Friday, 5 August 2016

This land

So we had an enjoyable day yesterday out and about searching for Megalithic Tombs and Cairns.  It turns out that North Antrim has its fair share and more of these things, some dating back to 3000BC, which is a fair few years ago by my reckoning.

We didn't get to see Craigs Dolman, since it lies some way off the roadside and my days of jumping over gates and hiking up hills are over, but we did get to see the smaller passage tomb nearby, just outside Ballymoney along a wee country road.  Took us a while, though, as it wasn't signposted, but eventually we spotted it, about 20 yards from the roadside in a field.  It's not that big, perhaps 4 or 5 feet high and around a 12 foot circumference.  The Brother and his daughter hopped over the style to take a closer look but I thought I'd better not chance it, since the style looked pretty slippy and I'd be bound to fall or catch myself on the barbed wire or something stupid.  The stones hide a burial chamber underground.

What was most apparent, apart from the structure itself, was the setting.  It's set fairly well up the hillside, with a commanding view of the countryside, West to the Sperrin Mountains and North towards the coast.  No better view to spend the rest of your days, I should think and the fact that the Dolman was sited there would seem to indicate that the folk that placed it there must have had similar thoughts, all those years ago.  Nice.

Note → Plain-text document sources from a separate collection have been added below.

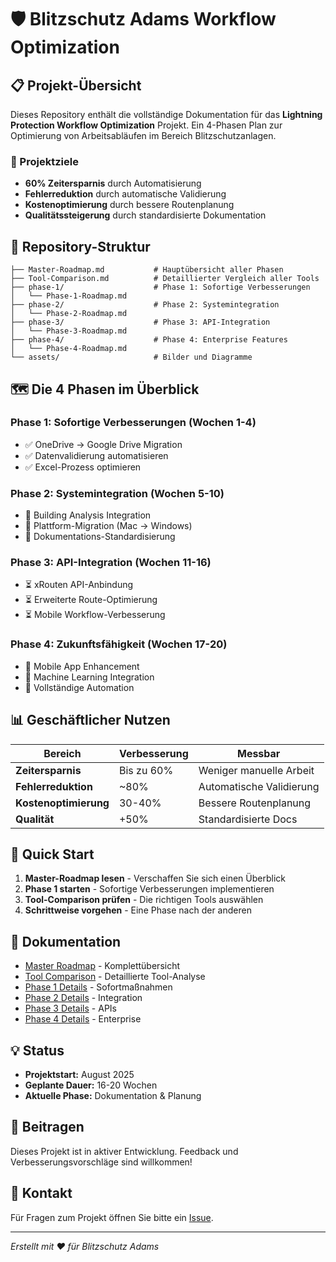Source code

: # 🛡️ Blitzschutz Adams Workflow Optimization

## 📋 Projekt-Übersicht

Dieses Repository enthält die vollständige Dokumentation für das **Lightning Protection Workflow Optimization** Projekt. Ein 4-Phasen Plan zur Optimierung von Arbeitsabläufen im Bereich Blitzschutzanlagen.

### 🎯 Projektziele
- **60% Zeitersparnis** durch Automatisierung
- **Fehlerreduktion** durch automatische Validierung
- **Kostenoptimierung** durch bessere Routenplanung
- **Qualitätssteigerung** durch standardisierte Dokumentation

## 📁 Repository-Struktur

```
├── Master-Roadmap.md           # Hauptübersicht aller Phasen
├── Tool-Comparison.md          # Detaillierter Vergleich aller Tools
├── phase-1/                    # Phase 1: Sofortige Verbesserungen
│   └── Phase-1-Roadmap.md
├── phase-2/                    # Phase 2: Systemintegration
│   └── Phase-2-Roadmap.md
├── phase-3/                    # Phase 3: API-Integration
│   └── Phase-3-Roadmap.md
├── phase-4/                    # Phase 4: Enterprise Features
│   └── Phase-4-Roadmap.md
└── assets/                     # Bilder und Diagramme
```

## 🗺️ Die 4 Phasen im Überblick

### Phase 1: Sofortige Verbesserungen (Wochen 1-4)
- ✅ OneDrive → Google Drive Migration
- ✅ Datenvalidierung automatisieren
- ✅ Excel-Prozess optimieren

### Phase 2: Systemintegration (Wochen 5-10)
- 🔄 Building Analysis Integration
- 🔄 Plattform-Migration (Mac → Windows)
- 🔄 Dokumentations-Standardisierung

### Phase 3: API-Integration (Wochen 11-16)
- ⏳ xRouten API-Anbindung
- ⏳ Erweiterte Route-Optimierung
- ⏳ Mobile Workflow-Verbesserung

### Phase 4: Zukunftsfähigkeit (Wochen 17-20)
- 🎯 Mobile App Enhancement
- 🎯 Machine Learning Integration
- 🎯 Vollständige Automation

## 📊 Geschäftlicher Nutzen

| Bereich | Verbesserung | Messbar |
|---------|--------------|---------|
| **Zeitersparnis** | Bis zu 60% | Weniger manuelle Arbeit |
| **Fehlerreduktion** | ~80% | Automatische Validierung |
| **Kostenoptimierung** | 30-40% | Bessere Routenplanung |
| **Qualität** | +50% | Standardisierte Docs |

## 🚀 Quick Start

1. **Master-Roadmap lesen** - Verschaffen Sie sich einen Überblick
2. **Phase 1 starten** - Sofortige Verbesserungen implementieren
3. **Tool-Comparison prüfen** - Die richtigen Tools auswählen
4. **Schrittweise vorgehen** - Eine Phase nach der anderen

## 📝 Dokumentation

- [Master Roadmap](./Master-Roadmap.md) - Komplettübersicht
- [Tool Comparison](./Tool-Comparison.md) - Detaillierte Tool-Analyse
- [Phase 1 Details](./phase-1/Phase-1-Roadmap.md) - Sofortmaßnahmen
- [Phase 2 Details](./phase-2/Phase-2-Roadmap.md) - Integration
- [Phase 3 Details](./phase-3/Phase-3-Roadmap.md) - APIs
- [Phase 4 Details](./phase-4/Phase-4-Roadmap.md) - Enterprise

## 💡 Status

- **Projektstart:** August 2025
- **Geplante Dauer:** 16-20 Wochen
- **Aktuelle Phase:** Dokumentation & Planung

## 🤝 Beitragen

Dieses Projekt ist in aktiver Entwicklung. Feedback und Verbesserungsvorschläge sind willkommen!

## 📧 Kontakt

Für Fragen zum Projekt öffnen Sie bitte ein [Issue](https://github.com/arminender/blitzschutz-adams-workflow/issues).

---
*Erstellt mit ❤️ für Blitzschutz Adams*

The shots that I did take are still inside the rangefinder, so will have to wait a while before they emerge into the light, but in the meantime I give you one from another old place and one closer to home - Mount Sandel.  A place I've done before a few times on here but it's always a good area to visit for a stretch of legs and my favourite tree is there:

Mountsandel, Coleraine
Mountsandel is the siting of an Iron-Age Fort and is the oldest known settlement of man in the whole of Ireland, dating to around 7,600 BC.  It's just beside the River Bann, in Coleraine and in those days the area would have been covered in forest.  I'd imagine there would have been rich pickings from the  animals that lived in the woods and the salmon would have been plentiful.  Records show that even as late as the 17th Century 62 tons of salmon were netted at the nearby Cutts in one day.  No wonder there aren't many left nowadays...

2 comments:

  1. Such a beautiful tree and great snap, Michael. It's always nice to return to old and familiar subjects and scenes just to snap them over and over again. You will always find it kind of different anyway.